Dubai World Cup hero Arrogate is world champion for the second year in a row
Dubai World Cup hero Arrogate is world champion for the second year in a rowCredit: Edward Whitaker

Bob Baffert hailed Arrogate's stunning last-to-first success in the Dubai World Cup as the single-best performance he has seen after the horse was crowned Longines World's Best Racehorse with a rating of 134 for the second year in a row.

The award of the prize to Arrogate – ahead of Aussie wondermare Winx (132) – was not without some controversy, as he failed to win again after Dubai, losing on three occasions and being beaten by an aggregate of over 22 lengths.

But, despite what the title may imply, the award is decided on the best one-off performance rather than cumulative achievement and Baffert was in no doubt that Arrogate produced something special in Dubai.

"I don't think I'll ever witness a race like it again," said Baffert of Arrogate's extraordinary success at Meydan, where he overcame a slow start to power home two and a quarter lengths in front of subsequent Breeders' Cup Classic winner Gun Runner, who was joint-third highest-rated with Cracksman on 130.

"Watching the replay got me a little emotional – he just showed so much heart and determination to win.

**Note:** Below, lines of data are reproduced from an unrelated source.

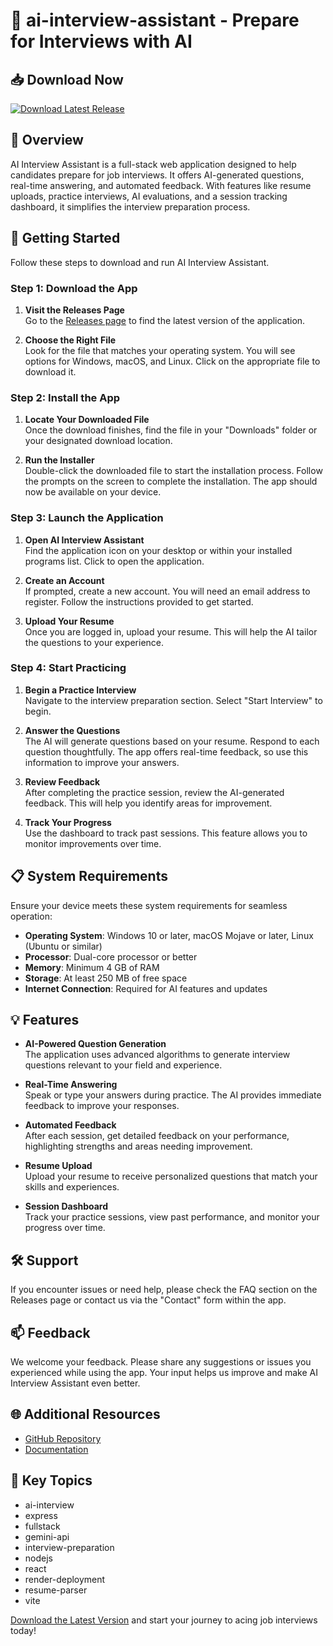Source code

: # 🎤 ai-interview-assistant - Prepare for Interviews with AI

## 📥 Download Now
[![Download Latest Release](https://img.shields.io/badge/Download%20Latest%20Release-v1.0.0-brightgreen)](https://github.com/Visshwa96/ai-interview-assistant/releases)

## 📍 Overview
AI Interview Assistant is a full-stack web application designed to help candidates prepare for job interviews. It offers AI-generated questions, real-time answering, and automated feedback. With features like resume uploads, practice interviews, AI evaluations, and a session tracking dashboard, it simplifies the interview preparation process.

## 🚀 Getting Started
Follow these steps to download and run AI Interview Assistant.

### Step 1: Download the App
1. **Visit the Releases Page**  
   Go to the [Releases page](https://github.com/Visshwa96/ai-interview-assistant/releases) to find the latest version of the application.

2. **Choose the Right File**  
   Look for the file that matches your operating system. You will see options for Windows, macOS, and Linux. Click on the appropriate file to download it.

### Step 2: Install the App
1. **Locate Your Downloaded File**  
   Once the download finishes, find the file in your "Downloads" folder or your designated download location.

2. **Run the Installer**  
   Double-click the downloaded file to start the installation process. Follow the prompts on the screen to complete the installation. The app should now be available on your device.

### Step 3: Launch the Application
1. **Open AI Interview Assistant**  
   Find the application icon on your desktop or within your installed programs list. Click to open the application.

2. **Create an Account**  
   If prompted, create a new account. You will need an email address to register. Follow the instructions provided to get started.

3. **Upload Your Resume**  
   Once you are logged in, upload your resume. This will help the AI tailor the questions to your experience.

### Step 4: Start Practicing
1. **Begin a Practice Interview**  
   Navigate to the interview preparation section. Select "Start Interview" to begin.

2. **Answer the Questions**  
   The AI will generate questions based on your resume. Respond to each question thoughtfully. The app offers real-time feedback, so use this information to improve your answers.

3. **Review Feedback**  
   After completing the practice session, review the AI-generated feedback. This will help you identify areas for improvement.

4. **Track Your Progress**  
   Use the dashboard to track past sessions. This feature allows you to monitor improvements over time.

## 📋 System Requirements
Ensure your device meets these system requirements for seamless operation:
- **Operating System**: Windows 10 or later, macOS Mojave or later, Linux (Ubuntu or similar)
- **Processor**: Dual-core processor or better
- **Memory**: Minimum 4 GB of RAM
- **Storage**: At least 250 MB of free space
- **Internet Connection**: Required for AI features and updates

## 💡 Features
- **AI-Powered Question Generation**  
  The application uses advanced algorithms to generate interview questions relevant to your field and experience.

- **Real-Time Answering**  
  Speak or type your answers during practice. The AI provides immediate feedback to improve your responses.

- **Automated Feedback**  
  After each session, get detailed feedback on your performance, highlighting strengths and areas needing improvement.

- **Resume Upload**  
  Upload your resume to receive personalized questions that match your skills and experiences.

- **Session Dashboard**  
  Track your practice sessions, view past performance, and monitor your progress over time.

## 🛠️ Support
If you encounter issues or need help, please check the FAQ section on the Releases page or contact us via the "Contact" form within the app.

## 📫 Feedback
We welcome your feedback. Please share any suggestions or issues you experienced while using the app. Your input helps us improve and make AI Interview Assistant even better.

## 🌐 Additional Resources
- [GitHub Repository](https://github.com/Visshwa96/ai-interview-assistant)
- [Documentation](https://github.com/Visshwa96/ai-interview-assistant/wiki)

## 🔗 Key Topics
- ai-interview
- express
- fullstack
- gemini-api
- interview-preparation
- nodejs
- react
- render-deployment
- resume-parser
- vite

[Download the Latest Version](https://github.com/Visshwa96/ai-interview-assistant/releases) and start your journey to acing job interviews today!
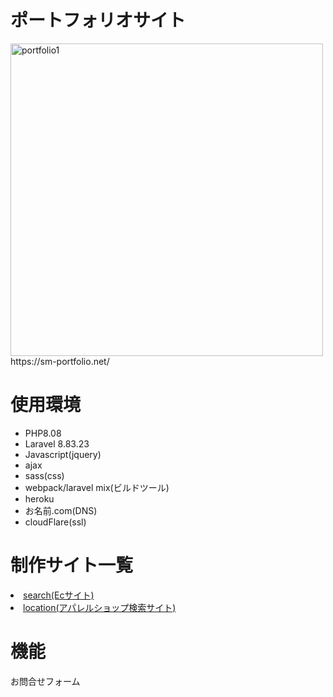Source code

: # ポートフォリオサイト
<div>
<img width="500" alt="portfolio1" src="https://github.com/morishima06/ms-portfolio/assets/91010416/cd66f65c-d494-4607-a9de-3206c95d6611">
</div>
https://sm-portfolio.net/

# 使用環境

- PHP8.08
- Laravel 8.83.23
- Javascript(jquery)
 - ajax
- sass(css)
- webpack/laravel mix(ビルドツール)
- heroku
- お名前.com(DNS)
- cloudFlare(ssl)


# 制作サイト一覧
<li><a href="https://search-shops.com/" target="_blank">search(Ecサイト)</a></li>
<li><a href="https://location-shops.com/" target="_blank">location(アパレルショップ検索サイト)</a></li>

# 機能
お問合せフォーム
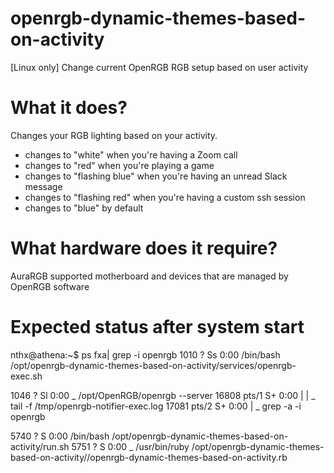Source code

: # openrgb-dynamic-themes-based-on-activity

[Linux only] Change current OpenRGB RGB setup based on user activity

# What it does?

Changes your RGB lighting based on your activity.

* changes to "white" when you're having a Zoom call
* changes to "red" when you're playing a game
* changes to "flashing blue" when you're having an unread Slack message
* changes to "flashing red" when you're having a custom ssh session
* changes to "blue" by default


# What hardware does it require?

AuraRGB supported motherboard and devices that are managed by OpenRGB software


# Expected status after system start

nthx@athena:~$ ps fxa| grep -i openrgb
   1010 ?        Ss     0:00 /bin/bash /opt/openrgb-dynamic-themes-based-on-activity/services/openrgb-exec.sh

   1046 ?        Sl     0:00  \_ /opt/OpenRGB/openrgb --server
  16808 pts/1    S+     0:00  |   |   \_ tail -f /tmp/openrgb-notifier-exec.log
  17081 pts/2    S+     0:00  |       \_ grep -a -i openrgb

   5740 ?        S      0:00 /bin/bash /opt/openrgb-dynamic-themes-based-on-activity/run.sh
   5751 ?        S      0:00  \_ /usr/bin/ruby /opt/openrgb-dynamic-themes-based-on-activity//openrgb-dynamic-themes-based-on-activity.rb
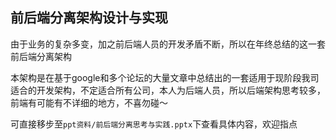 ## 前后端分离架构设计与实现

由于业务的复杂多变，加之前后端人员的开发矛盾不断，所以在年终总结的这一套前后端分离架构

本架构是在基于google和多个论坛的大量文章中总结出的一套适用于现阶段我司适合的开发架构，不定适合所有公司，本人为后端人员，所以后端架构思考较多，前端有可能有不详细的地方，不喜勿碰～

可直接移步至`ppt资料/前后端分离思考与实践.pptx`下查看具体内容，欢迎指点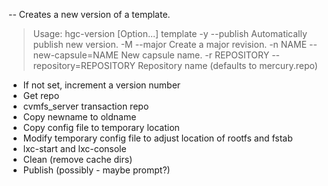 -- Creates a new version of a template.

> Usage: hgc-version [Option...] template
>   -y             --publish                Automatically publish new version.
>   -M             --major                  Create a major revision.
>   -n NAME        --new-capsule=NAME       New capsule name.
>   -r REPOSITORY  --repository=REPOSITORY  Repository name (defaults to mercury.repo)

- If <newname> not set, increment a version number
- Get repo
- cvmfs_server transaction repo
- Copy newname to oldname
- Copy config file to temporary location
- Modify temporary config file to adjust location of rootfs and fstab
- lxc-start and lxc-console
- Clean (remove cache dirs)
- Publish (possibly - maybe prompt?)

It was off the chart.

"That was the single best performance I have ever seen. That was incredible."

Such was the effort Arrogate exerted in the Dubai World Cup that Baffert believes the race left a lasting toll on a star who had won all bar one of his previous outings, racking up impressive wins in the 2016 Breeders' Cup Classic and the inaugural Pegasus World Cup, the world's richest race.

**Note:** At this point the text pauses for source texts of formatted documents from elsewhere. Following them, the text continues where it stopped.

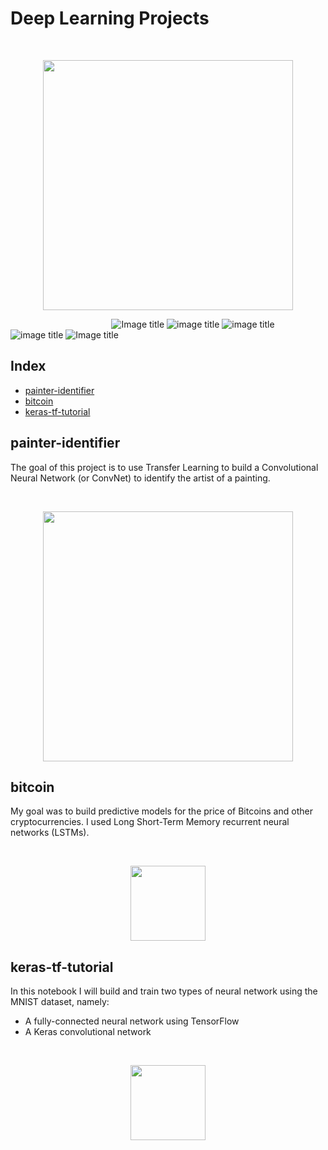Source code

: # Deep Learning Projects


<br/>
<p align="center">
  <img src="https://github.com/marcotav/deep-learning/blob/master/keras-tf-tutorial/images/Deep%20learning%20neural%20network.jpg" width="400">
</p>






&nbsp;&nbsp;&nbsp;&nbsp;&nbsp;&nbsp;&nbsp;&nbsp;&nbsp;&nbsp;&nbsp;&nbsp;&nbsp;&nbsp;&nbsp;&nbsp;&nbsp;&nbsp;&nbsp;&nbsp;&nbsp;&nbsp;&nbsp;&nbsp;&nbsp;&nbsp;&nbsp;&nbsp;&nbsp;&nbsp;&nbsp;&nbsp;&nbsp;&nbsp;&nbsp;&nbsp;&nbsp;&nbsp;&nbsp;&nbsp;
![Image title](https://img.shields.io/badge/painter--id-v1.0-lightgrey.svg) ![image title](https://img.shields.io/badge/work-in%20progress-blue.svg) ![image title](https://img.shields.io/badge/python-v3.6-green.svg) ![image title](https://img.shields.io/badge/keras-v2.1.5-red.svg) ![Image title](https://img.shields.io/badge/TensorFlow-v1.7.0-orange.svg)

## Index

* [painter-identifier](#painter-identifier)
* [bitcoin](#bitcoin)
* [keras-tf-tutorial](#keras-tf-tutorial)

## painter-identifier

The goal of this project is to use Transfer Learning to build a Convolutional Neural Network (or ConvNet) to identify the artist of a painting.

<br/>
<p align="center">
  <img src="https://github.com/marcotav/deep-learning/blob/master/painters-identification/images/paintings_readme.jpg"
       width="400">
</p>

## bitcoin

My goal was to build predictive models for the price of Bitcoins and other cryptocurrencies. I used Long Short-Term Memory recurrent neural networks (LSTMs).

<br/>
<p align="center">
  <img src="https://github.com/marcotav/deep-learning-applied-to-bitcoins/blob/master/btc-orange1.jpg" width="120">
</p>




## keras-tf-tutorial

In this notebook I will build and train two types of neural network using the MNIST dataset, namely:
- A fully-connected neural network using TensorFlow
- A Keras convolutional network

<br/>
<p align="center">
  <img src="https://github.com/marcotav/neural-nets-tutorial/blob/master/MNIST_3.png" width="120">
</p>
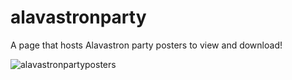 # alavastronparty
A page that hosts Alavastron party posters to view and download!

![alavastronpartyposters](https://user-images.githubusercontent.com/33396015/127752708-a353e040-3fd7-4bee-8db5-0c1e6b254fac.png)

Speaking from Claridge's in London, where the Longines World's Best Racehorse and World's Best Horserace ceremony was staged, Baffert said: "To me he looked good in the morning but he just didn't want to perform. After that first race back [in the San Diego Handicap] we were thinking of retiring him as that was such an awful performance.

"It really hurt not to see him come back to that [high level] – he didn't even come close to it. To this day people still say to me, 'what the hell happened!' But there was nothing obvious, he just didn't want to know."


The world's top ten in 2017

1st: Arrogate 134
2nd: Winx 132
3rd: Cracksman, Gun Runner 130
5th: Enable 128
6th: Ulysses 126
7th: Cloth Of Stars, Harry Angel 125
9th: Collected, Kitasan Black, Ribchester 124


It is the third year in a row that Baffert has been responsible for the World's Best Racehorse, with US Triple Crown hero American Pharoah taking the 2015 prize, also with a rating of 134.

No horse since the imperious Frankel has posted a rating higher than that achieved by Arrogate in the Dubai World Cup.

Ratings explained

Explaining how Arrogate topped the standings despite his form tailing off so spectacularly, BHA head of handicapping Phil Smith, speaking in his role as co-chairman of the Longines World’s Best Racehorse rankings committee, said: "Our job is to look at the best sustainable performance over the whole year. We ask if the form of a race can be supported and substantiated by the prior and subsequent performances of the winner and/or placed horses.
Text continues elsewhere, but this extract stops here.